Di Eropa, dimana kebijakan makroekonominya lebih berhaluan kanan, resesi lebih mungkin terjadi. Portugal dan Yunani sudah berada dalam resesi, dan negara-negara lain juga sudah berada dalam resesi. Sebagai imbalan atas pembelian obligasi Italia oleh ECB, otoritas Eropa mendapatkan janji dari pemerintahan Berlusconi untuk menutup kesenjangan anggaran PDB sebesar 3.9 persen pada tahun 2013. Hal ini dapat dengan mudah mendorong perekonomian Italia senilai $2 triliun ke dalam resesi. Angka PDB terbaru untuk kuartal kedua Eropa dirilis minggu ini, dan angka tersebut tampak suram: hanya pertumbuhan 0.2 persen pada kuartal kedua di zona euro, yang terburuk dalam dua tahun terakhir. Jerman, negara dengan perekonomian terbesar di Eropa, praktis terhenti pada angka 0.1 persen, dan Perancis, negara terbesar kedua, berada pada angka nol.
Mitos yang paling berbahaya, dan yang diulang setiap hari di sebagian besar media besar, adalah bahwa permasalahan yang terjadi di kedua sisi Atlantik adalah akibat dari “krisis utang” dan hanya dapat diselesaikan melalui pengetatan fiskal. Amerika Serikat sama sekali tidak menghadapi krisis utang publik, dengan pembayaran bunga utang hanya sebesar 1.4 persen dari PDB. Beberapa negara zona euro memang mengalami “krisis utang” – misalnya Yunani. Namun hal ini hanya terjadi karena otoritas Eropa gagal mengambil langkah yang diperlukan untuk menyelesaikan masalah ini, dan malah memperburuk keadaan dengan menyusutkan perekonomian. Dengan kata lain, tidak ada alasan ekonomi yang sah atas beban utang negara – bahkan utang yang tidak berkelanjutan – yang mengakibatkan stagnasi ekonomi selama bertahun-tahun dan tingginya pengangguran. Jika utang perlu direstrukturisasi karena tidak dapat dibayar, seperti di Yunani, maka hal tersebut harus dilakukan secepat mungkin dan dengan pembatalan utang yang cukup agar beban utang yang dihasilkan dapat berkelanjutan – seperti yang dilakukan Argentina dengan utangnya. bawaan berhasil di 2001.
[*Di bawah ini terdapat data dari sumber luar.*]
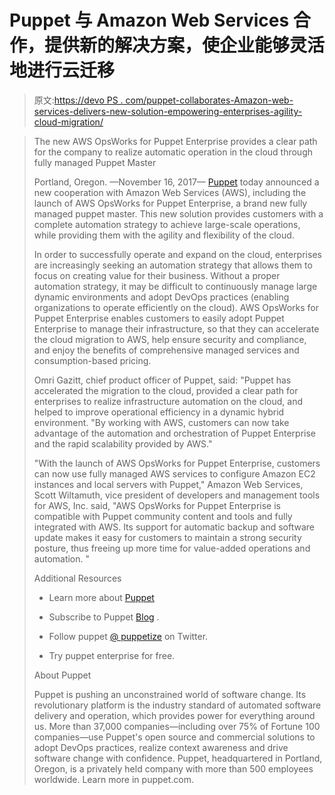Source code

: # Puppet 与 Amazon Web Services 合作，提供新的解决方案，使企业能够灵活地进行云迁移

> 原文:[https://devo PS . com/puppet-collaborates-Amazon-web-services-delivers-new-solution-empowering-enterprises-agility-cloud-migration/](https://devops.com/puppet-collaborates-amazon-web-services-delivers-new-solution-empowering-enterprises-agility-cloud-migration/)

> The new AWS OpsWorks for Puppet Enterprise provides a clear path for the company to realize automatic operation in the cloud through fully managed Puppet Master
> 
> Portland, Oregon. —November 16, 2017— [Puppet](https://puppet.com/) today announced a new cooperation with Amazon Web Services (AWS), including the launch of AWS OpsWorks for Puppet Enterprise, a brand new fully managed puppet master. This new solution provides customers with a complete automation strategy to achieve large-scale operations, while providing them with the agility and flexibility of the cloud.
> 
> In order to successfully operate and expand on the cloud, enterprises are increasingly seeking an automation strategy that allows them to focus on creating value for their business. Without a proper automation strategy, it may be difficult to continuously manage large dynamic environments and adopt DevOps practices (enabling organizations to operate efficiently on the cloud). AWS OpsWorks for Puppet Enterprise enables customers to easily adopt Puppet Enterprise to manage their infrastructure, so that they can accelerate the cloud migration to AWS, help ensure security and compliance, and enjoy the benefits of comprehensive managed services and consumption-based pricing.
> 
> Omri Gazitt, chief product officer of Puppet, said: "Puppet has accelerated the migration to the cloud, provided a clear path for enterprises to realize infrastructure automation on the cloud, and helped to improve operational efficiency in a dynamic hybrid environment. "By working with AWS, customers can now take advantage of the automation and orchestration of Puppet Enterprise and the rapid scalability provided by AWS."
> 
> "With the launch of AWS OpsWorks for Puppet Enterprise, customers can now use fully managed AWS services to configure Amazon EC2 instances and local servers with Puppet," Amazon Web Services, Scott Wiltamuth, vice president of developers and management tools for AWS, Inc. said, "AWS OpsWorks for Puppet Enterprise is compatible with Puppet community content and tools and fully integrated with AWS. Its support for automatic backup and software update makes it easy for customers to maintain a strong security posture, thus freeing up more time for value-added operations and automation. "
> 
> Additional Resources
> 
> *   Learn more about [Puppet](https://puppet.com/)
>     
>     
> *   Subscribe to Puppet [Blog](https://puppet.com/) .
>     
>     
> *   Follow puppet [@ puppetize](https://twitter.com/puppetlabs) on Twitter.
>     
>     
> *   Try puppet enterprise for free.
>     
>     
> 
> About Puppet
> 
> Puppet is pushing an unconstrained world of software change. Its revolutionary platform is the industry standard of automated software delivery and operation, which provides power for everything around us. More than 37,000 companies—including over 75% of Fortune 100 companies—use Puppet's open source and commercial solutions to adopt DevOps practices, realize context awareness and drive software change with confidence. Puppet, headquartered in Portland, Oregon, is a privately held company with more than 500 employees worldwide. Learn more in puppet.com.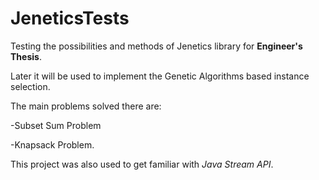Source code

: # JeneticsTests
Testing the possibilities and methods of Jenetics library for **Engineer's Thesis**.

Later it will be used to implement the Genetic Algorithms based instance selection.

The main problems solved there are:

-Subset Sum Problem 

-Knapsack Problem. 

This project was also used to get familiar with *Java Stream API*.
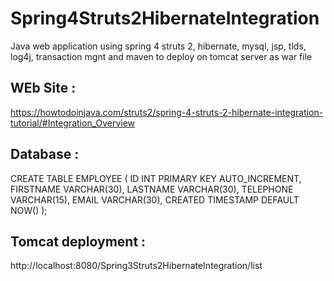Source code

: # Spring4Struts2HibernateIntegration
Java web application using spring 4 struts 2, hibernate, mysql, jsp, tlds, log4j, transaction mgnt and maven to deploy on tomcat server as war file

WEb Site :
----------
https://howtodoinjava.com/struts2/spring-4-struts-2-hibernate-integration-tutorial/#Integration_Overview

Database :
----------
CREATE TABLE EMPLOYEE
(
    ID          INT PRIMARY KEY AUTO_INCREMENT,
    FIRSTNAME   VARCHAR(30),
    LASTNAME    VARCHAR(30),
    TELEPHONE   VARCHAR(15),
    EMAIL       VARCHAR(30),
    CREATED     TIMESTAMP DEFAULT NOW()
);

Tomcat deployment :
------------------
http://localhost:8080/Spring3Struts2HibernateIntegration/list
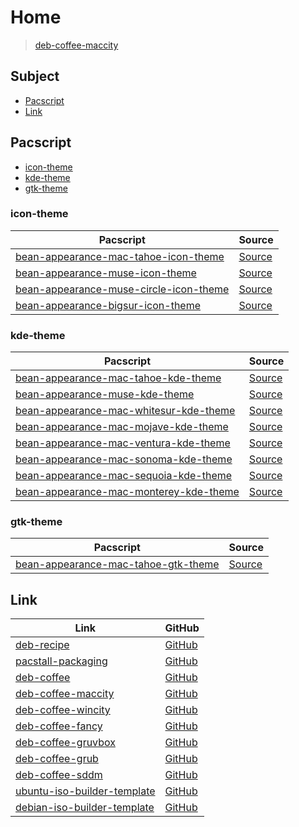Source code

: 

# Home

> [deb-coffee-maccity](https://github.com/samwhelp/deb-coffee-maccity)




## Subject

* [Pacscript](#pacscript)
* [Link](#link)




## Pacscript

* [icon-theme](#icon-theme)
* [kde-theme](#kde-theme)
* [gtk-theme](#gtk-theme)




### icon-theme

| Pacscript | Source |
| --------- | ------ |
| [bean-appearance-mac-tahoe-icon-theme](https://github.com/samwhelp/deb-coffee-maccity/blob/main/packages/bean-appearance-mac-tahoe-icon-theme/bean-appearance-mac-tahoe-icon-theme.pacscript) | [Source](https://github.com/vinceliuice/MacTahoe-icon-theme) |
| [bean-appearance-muse-icon-theme](https://github.com/samwhelp/deb-coffee-maccity/blob/main/packages/bean-appearance-muse-icon-theme/bean-appearance-muse-icon-theme.pacscript) | [Source](https://github.com/yeyushengfan258/McMuse-icon-theme) |
| [bean-appearance-muse-circle-icon-theme](https://github.com/samwhelp/deb-coffee-maccity/blob/main/packages/bean-appearance-muse-circle-icon-theme/bean-appearance-muse-circle-icon-theme.pacscript) | [Source](https://github.com/yeyushengfan258/McMuse-circle) |
| [bean-appearance-bigsur-icon-theme](https://github.com/samwhelp/deb-coffee-maccity/blob/main/packages/bean-appearance-bigsur-icon-theme/bean-appearance-bigsur-icon-theme.pacscript) | [Source](https://github.com/yeyushengfan258/BigSur-icon-theme) |


### kde-theme

| Pacscript | Source |
| --------- | ------ |
| [bean-appearance-mac-tahoe-kde-theme](https://github.com/samwhelp/deb-coffee-maccity/blob/main/packages/bean-appearance-mac-tahoe-kde-theme/bean-appearance-mac-tahoe-kde-theme.pacscript) | [Source](https://github.com/vinceliuice/MacTahoe-kde) |
| [bean-appearance-muse-kde-theme](https://github.com/samwhelp/deb-coffee-maccity/blob/main/packages/bean-appearance-muse-kde-theme/bean-appearance-muse-kde-theme.pacscript) | [Source](https://github.com/yeyushengfan258/Muse-kde) |
| [bean-appearance-mac-whitesur-kde-theme](https://github.com/samwhelp/deb-coffee-maccity/blob/main/packages/bean-appearance-mac-whitesur-kde-theme/bean-appearance-mac-whitesur-kde-theme.pacscript) | [Source](https://github.com/vinceliuice/WhiteSur-kde) |
| [bean-appearance-mac-mojave-kde-theme](https://github.com/samwhelp/deb-coffee-maccity/blob/main/packages/bean-appearance-mac-mojave-kde-theme/bean-appearance-mac-mojave-kde-theme.pacscript) | [Source](https://github.com/vinceliuice/McMojave-kde) |
| [bean-appearance-mac-ventura-kde-theme](https://github.com/samwhelp/deb-coffee-maccity/blob/main/packages/bean-appearance-mac-ventura-kde-theme/bean-appearance-mac-ventura-kde-theme.pacscript) | [Source](https://github.com/vinceliuice/MacVentura-kde) |
| [bean-appearance-mac-sonoma-kde-theme](https://github.com/samwhelp/deb-coffee-maccity/blob/main/packages/bean-appearance-mac-sonoma-kde-theme/bean-appearance-mac-sonoma-kde-theme.pacscript) | [Source](https://github.com/vinceliuice/MacSonoma-kde) |
| [bean-appearance-mac-sequoia-kde-theme](https://github.com/samwhelp/deb-coffee-maccity/blob/main/packages/bean-appearance-mac-sequoia-kde-theme/bean-appearance-mac-sequoia-kde-theme.pacscript) | [Source](https://github.com/vinceliuice/MacSequoia-kde) |
| [bean-appearance-mac-monterey-kde-theme](https://github.com/samwhelp/deb-coffee-maccity/blob/main/packages/bean-appearance-mac-monterey-kde-theme/bean-appearance-mac-monterey-kde-theme.pacscript) | [Source](https://github.com/vinceliuice/Monterey-kde) |


### gtk-theme

| Pacscript | Source |
| --------- | ------ |
| [bean-appearance-mac-tahoe-gtk-theme](https://github.com/samwhelp/deb-coffee-maccity/blob/main/packages/bean-appearance-mac-tahoe-gtk-theme/bean-appearance-mac-tahoe-gtk-theme.pacscript) | [Source](https://github.com/vinceliuice/MacTahoe-gtk-theme) |




## Link

| Link | GitHub |
| ---- | ------ |
| [deb-recipe](https://samwhelp.github.io/deb-recipe/) | [GitHub](https://github.com/samwhelp/deb-recipe) |
| [pacstall-packaging](https://samwhelp.github.io/deb-recipe/) | [GitHub](https://github.com/samwhelp/pacstall-packaging) |
| [deb-coffee](https://samwhelp.github.io/deb-coffee/) | [GitHub](https://github.com/samwhelp/deb-coffee) |
| [deb-coffee-maccity](https://samwhelp.github.io/deb-coffee-maccity/) | [GitHub](https://github.com/samwhelp/deb-coffee-maccity) |
| [deb-coffee-wincity](https://samwhelp.github.io/deb-coffee-wincity/) | [GitHub](https://github.com/samwhelp/deb-coffee-wincity) |
| [deb-coffee-fancy](https://samwhelp.github.io/deb-coffee-fancy/) | [GitHub](https://github.com/samwhelp/deb-coffee-fancy) |
| [deb-coffee-gruvbox](https://samwhelp.github.io/deb-coffee-gruvbox/) | [GitHub](https://github.com/samwhelp/deb-coffee-gruvbox) |
| [deb-coffee-grub](https://samwhelp.github.io/deb-coffee-grub/) | [GitHub](https://github.com/samwhelp/deb-coffee-grub) |
| [deb-coffee-sddm](https://samwhelp.github.io/deb-coffee-sddm/) | [GitHub](https://github.com/samwhelp/deb-coffee-sddm) |
| [ubuntu-iso-builder-template](https://samwhelp.github.io/ubuntu-iso-builder-template/) | [GitHub](https://github.com/samwhelp/ubuntu-iso-builder-template) |
| [debian-iso-builder-template](https://samwhelp.github.io/debian-iso-builder-template/) | [GitHub](https://github.com/samwhelp/debian-iso-builder-template) |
Zona euro tentu saja terhambat oleh kurangnya otoritas fiskal yang bersatu, dan banyak yang kecewa karena pertemuan Presiden Prancis Nicolas Sarkozy dan Kanselir Jerman Angela Merkel minggu ini tidak mengarah pada penggunaan eurobonds. Yang lebih buruk lagi adalah janji mereka untuk mendorong amandemen anggaran berimbang di seluruh Eropa, dimulai dari negara mereka sendiri. Hal ini menggelikan dan – sejauh ini bukan sekedar sikap – hanya akan menjadi indikator lain seberapa jauh para pemimpin Eropa menyimpang dari kebijakan ekonomi yang berdasarkan kenyataan.
Tandai Weisbrot adalah salah satu direktur Pusat Penelitian Ekonomi dan Kebijakan, di Washington, D.C. Ia juga presiden Kebijakan Luar Negeri.
ZNetwork didanai semata-mata melalui kemurahan hati para pembacanya.